> Instructions to follow
Search term "same": work out how many lines of the data below contain it, and answer with that number alone.

> Extracted information
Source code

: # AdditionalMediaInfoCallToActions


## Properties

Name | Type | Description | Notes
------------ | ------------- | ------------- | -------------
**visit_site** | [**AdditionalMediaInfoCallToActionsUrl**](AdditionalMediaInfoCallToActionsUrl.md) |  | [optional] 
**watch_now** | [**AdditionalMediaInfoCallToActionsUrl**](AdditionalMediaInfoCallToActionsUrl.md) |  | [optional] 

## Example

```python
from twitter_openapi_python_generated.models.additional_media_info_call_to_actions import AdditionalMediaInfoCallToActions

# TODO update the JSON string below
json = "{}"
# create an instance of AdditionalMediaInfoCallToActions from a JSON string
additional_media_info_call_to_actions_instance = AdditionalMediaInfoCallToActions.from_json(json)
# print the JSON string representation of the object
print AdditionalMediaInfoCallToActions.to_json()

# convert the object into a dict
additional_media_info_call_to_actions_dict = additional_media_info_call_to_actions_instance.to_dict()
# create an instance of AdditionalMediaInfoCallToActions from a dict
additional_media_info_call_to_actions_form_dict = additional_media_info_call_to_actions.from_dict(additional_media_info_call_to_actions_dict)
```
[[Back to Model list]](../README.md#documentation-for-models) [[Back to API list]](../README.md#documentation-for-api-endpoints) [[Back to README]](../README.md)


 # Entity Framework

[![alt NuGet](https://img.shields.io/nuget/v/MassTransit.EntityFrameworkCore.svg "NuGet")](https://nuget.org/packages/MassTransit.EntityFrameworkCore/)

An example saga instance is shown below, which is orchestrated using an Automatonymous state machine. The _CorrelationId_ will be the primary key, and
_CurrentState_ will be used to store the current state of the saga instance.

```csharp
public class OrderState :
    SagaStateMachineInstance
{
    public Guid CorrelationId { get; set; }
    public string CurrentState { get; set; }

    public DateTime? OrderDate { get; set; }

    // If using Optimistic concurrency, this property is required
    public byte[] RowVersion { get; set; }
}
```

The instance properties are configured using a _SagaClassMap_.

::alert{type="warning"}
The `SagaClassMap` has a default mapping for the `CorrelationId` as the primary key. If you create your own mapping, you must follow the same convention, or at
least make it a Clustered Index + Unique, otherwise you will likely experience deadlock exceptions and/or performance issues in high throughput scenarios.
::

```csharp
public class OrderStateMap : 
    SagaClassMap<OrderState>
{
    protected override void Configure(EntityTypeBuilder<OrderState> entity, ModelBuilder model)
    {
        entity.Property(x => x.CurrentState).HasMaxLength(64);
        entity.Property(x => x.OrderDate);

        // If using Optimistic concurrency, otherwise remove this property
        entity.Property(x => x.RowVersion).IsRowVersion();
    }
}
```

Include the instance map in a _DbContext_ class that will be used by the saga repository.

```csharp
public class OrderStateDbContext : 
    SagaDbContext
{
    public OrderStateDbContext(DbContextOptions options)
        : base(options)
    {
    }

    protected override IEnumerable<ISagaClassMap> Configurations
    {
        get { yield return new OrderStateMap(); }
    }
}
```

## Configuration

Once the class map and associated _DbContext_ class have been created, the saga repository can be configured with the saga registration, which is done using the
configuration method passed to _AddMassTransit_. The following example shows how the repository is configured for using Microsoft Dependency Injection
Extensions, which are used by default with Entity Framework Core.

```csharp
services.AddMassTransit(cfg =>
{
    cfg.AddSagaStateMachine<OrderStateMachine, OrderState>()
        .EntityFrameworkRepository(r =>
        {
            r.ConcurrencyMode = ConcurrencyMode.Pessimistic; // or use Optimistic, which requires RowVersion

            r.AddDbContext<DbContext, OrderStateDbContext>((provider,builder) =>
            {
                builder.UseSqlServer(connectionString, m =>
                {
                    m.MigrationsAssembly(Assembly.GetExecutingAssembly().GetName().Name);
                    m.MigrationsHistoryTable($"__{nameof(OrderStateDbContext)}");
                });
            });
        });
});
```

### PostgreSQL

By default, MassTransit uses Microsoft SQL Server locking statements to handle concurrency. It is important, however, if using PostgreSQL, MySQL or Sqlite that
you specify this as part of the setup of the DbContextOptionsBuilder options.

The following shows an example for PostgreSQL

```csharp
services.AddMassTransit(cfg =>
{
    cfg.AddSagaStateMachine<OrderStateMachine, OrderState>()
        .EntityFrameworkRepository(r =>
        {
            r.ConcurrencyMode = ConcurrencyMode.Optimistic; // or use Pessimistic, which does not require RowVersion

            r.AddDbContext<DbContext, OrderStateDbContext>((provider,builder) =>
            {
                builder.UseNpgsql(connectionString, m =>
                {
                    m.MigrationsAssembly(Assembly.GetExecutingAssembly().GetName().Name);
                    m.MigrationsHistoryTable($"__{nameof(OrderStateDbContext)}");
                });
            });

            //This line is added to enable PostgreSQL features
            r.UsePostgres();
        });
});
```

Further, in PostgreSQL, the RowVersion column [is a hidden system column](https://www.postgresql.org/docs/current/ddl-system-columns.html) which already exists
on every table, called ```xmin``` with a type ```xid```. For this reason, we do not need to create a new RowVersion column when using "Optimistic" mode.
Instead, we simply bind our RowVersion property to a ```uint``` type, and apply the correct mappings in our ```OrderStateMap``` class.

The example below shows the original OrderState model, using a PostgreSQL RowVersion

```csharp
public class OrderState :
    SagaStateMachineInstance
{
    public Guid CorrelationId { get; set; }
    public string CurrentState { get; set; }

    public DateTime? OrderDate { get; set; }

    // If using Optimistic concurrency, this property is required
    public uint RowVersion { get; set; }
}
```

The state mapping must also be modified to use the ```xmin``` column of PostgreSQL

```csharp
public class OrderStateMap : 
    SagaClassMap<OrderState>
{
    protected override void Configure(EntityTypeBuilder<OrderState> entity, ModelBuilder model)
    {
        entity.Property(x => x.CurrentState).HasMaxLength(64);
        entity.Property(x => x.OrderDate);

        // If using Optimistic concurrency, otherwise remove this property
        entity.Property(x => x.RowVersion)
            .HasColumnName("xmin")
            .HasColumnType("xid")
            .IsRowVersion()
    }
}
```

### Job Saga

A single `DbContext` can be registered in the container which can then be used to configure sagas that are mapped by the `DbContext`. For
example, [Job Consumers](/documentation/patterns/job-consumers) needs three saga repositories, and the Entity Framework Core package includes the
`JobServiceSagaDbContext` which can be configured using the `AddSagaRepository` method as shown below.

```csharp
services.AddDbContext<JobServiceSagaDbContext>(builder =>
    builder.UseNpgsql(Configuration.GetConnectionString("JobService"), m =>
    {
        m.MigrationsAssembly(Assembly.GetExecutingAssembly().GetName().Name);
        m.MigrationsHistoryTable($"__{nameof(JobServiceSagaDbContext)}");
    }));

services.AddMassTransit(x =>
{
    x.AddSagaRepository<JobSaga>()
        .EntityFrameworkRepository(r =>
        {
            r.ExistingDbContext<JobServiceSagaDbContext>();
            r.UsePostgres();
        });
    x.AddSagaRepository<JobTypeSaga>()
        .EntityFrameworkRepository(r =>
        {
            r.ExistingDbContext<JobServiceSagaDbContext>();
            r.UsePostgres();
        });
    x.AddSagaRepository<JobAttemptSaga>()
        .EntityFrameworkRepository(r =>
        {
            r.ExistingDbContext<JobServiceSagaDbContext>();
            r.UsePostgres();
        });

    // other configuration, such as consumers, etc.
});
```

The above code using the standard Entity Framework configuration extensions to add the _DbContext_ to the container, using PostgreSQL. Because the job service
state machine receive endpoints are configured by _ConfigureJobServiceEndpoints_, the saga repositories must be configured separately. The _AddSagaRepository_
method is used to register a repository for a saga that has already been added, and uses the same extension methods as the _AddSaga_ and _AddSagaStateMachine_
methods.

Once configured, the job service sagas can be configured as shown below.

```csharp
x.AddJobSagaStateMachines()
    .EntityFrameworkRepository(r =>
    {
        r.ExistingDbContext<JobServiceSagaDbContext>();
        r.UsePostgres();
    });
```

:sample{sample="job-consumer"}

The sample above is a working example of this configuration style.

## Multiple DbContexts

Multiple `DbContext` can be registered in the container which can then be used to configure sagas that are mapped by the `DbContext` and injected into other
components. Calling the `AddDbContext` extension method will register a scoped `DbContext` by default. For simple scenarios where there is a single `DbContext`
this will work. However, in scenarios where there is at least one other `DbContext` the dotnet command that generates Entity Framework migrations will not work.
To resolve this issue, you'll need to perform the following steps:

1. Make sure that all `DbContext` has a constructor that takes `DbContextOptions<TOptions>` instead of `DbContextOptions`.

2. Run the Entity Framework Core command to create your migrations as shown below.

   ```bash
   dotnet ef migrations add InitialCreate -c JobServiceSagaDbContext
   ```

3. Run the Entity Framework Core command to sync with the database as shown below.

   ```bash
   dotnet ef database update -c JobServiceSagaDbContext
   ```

> Answer section
2